According to some studies, it is THC that increases the levels of this hormone, so that you can end up hungry when you are not actually hungry. You just get the munchies. On top of all this, THC adds another effect – it multiplies the euphoric experience of eating good food. When you eat well, you feel good (and THC multiplies this).
So you could say that our own endocannabinoid system betrays us and wants us to eat more (after consuming cannabis).
However, cannabis may not only have this effect on our digestive tract, but it may have other effects as well. In particular, the anti-inflammatory properties of the individual cannabinoids in cannabis may be at play here. This property is useful if you suffer from chronic intestinal disease (Crohn’s disease). A study in 2011 showed that Crohn’s disease patients had a milder course after consuming cannabis (less pain in the lower abdomen, lower temperature, absence of diarrhea, etc.). However, more research is needed here before these claims can be confirmed with certainty.
Cannabis and the digestive system – can cannabis use contribute to digestive complications?
Cannabis may not always serve as a quality stimulant and relaxation tool. Just as it lifts the appetite and calms the mind, it can also cause nausea, vomiting and anxiety.
So if you have been consuming for a very long time, you may feel nauseous after large doses and have an almost immediate feeling of vomiting. This happens especially when you take a really large dose of THC or consume a high THC variety for a long period of time. The endocannabinoid system is then basically overwhelmed with signals from your body and it crashes, resulting in that nausea and vomiting. However, this is a short-term short circuit. But you should adjust your dosage to prevent this from happening again.
With heavy marijuana use, pain and fever (which is very rare) may also occur in addition to the symptoms mentioned above.
These problems can occur at a couple of points: you’ve had a lot of weed at one point, or you’ve had a really heavy load of a high-THC variety.

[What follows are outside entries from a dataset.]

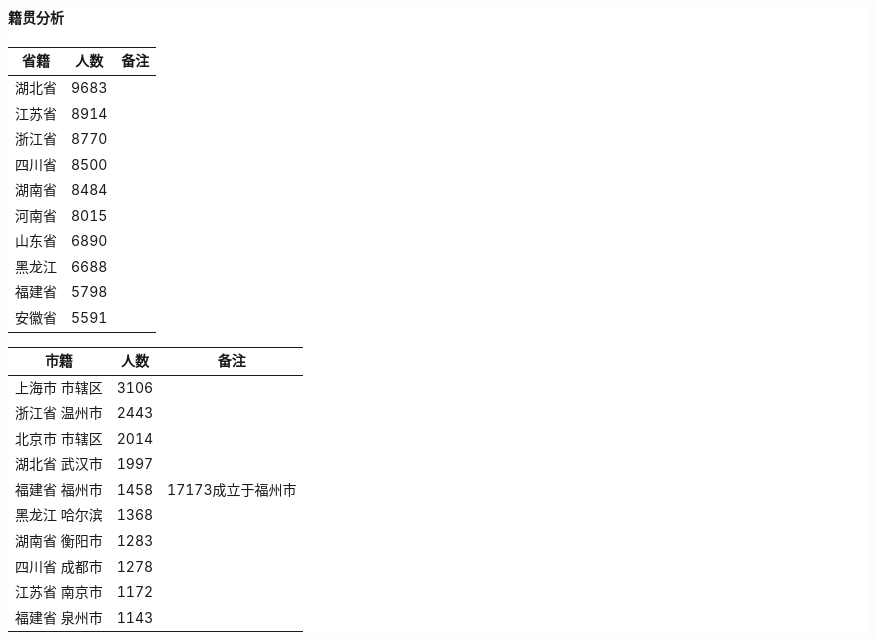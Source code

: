 #### 籍贯分析

| 省籍   |  人数   | 备注 |
|--------|---------|------|
| 湖北省 |  9683   |      |
| 江苏省 |  8914   |      |
| 浙江省 |  8770   |      |
| 四川省 |  8500   |      |
| 湖南省 |  8484   |      |
| 河南省 |  8015   |      |
| 山东省 |  6890   |      |
| 黑龙江 |  6688   |      |
| 福建省 |  5798   |      |
| 安徽省 |  5591   |      |

| 市籍          |    人数    |    备注         |
|---------------|------------|-----------------|
| 上海市 市辖区 |    3106    |                 |
| 浙江省 温州市 |    2443    |                 |
| 北京市 市辖区 |    2014    |                 |
| 湖北省 武汉市 |    1997    |                 |
| 福建省 福州市 |    1458    |17173成立于福州市|
| 黑龙江 哈尔滨 |    1368    |                 |
| 湖南省 衡阳市 |    1283    |                 |
| 四川省 成都市 |    1278    |                 |
| 江苏省 南京市 |    1172    |                 |
| 福建省 泉州市 |    1143    |                 |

There’s also the option that you may have already had some (as yet undetected) problem, and the excessive marijuana consumption just triggered the reaction in question.
But we can assure you that if you take it in moderation, nothing like this can happen to you. Interestingly, some may experience such a condition and others may be perfectly fine. This is where tolerance and physical fitness are most important.
More information will only come out when research makes significant progress in cannabis research. Perhaps then the connection between cannabis and the digestive system.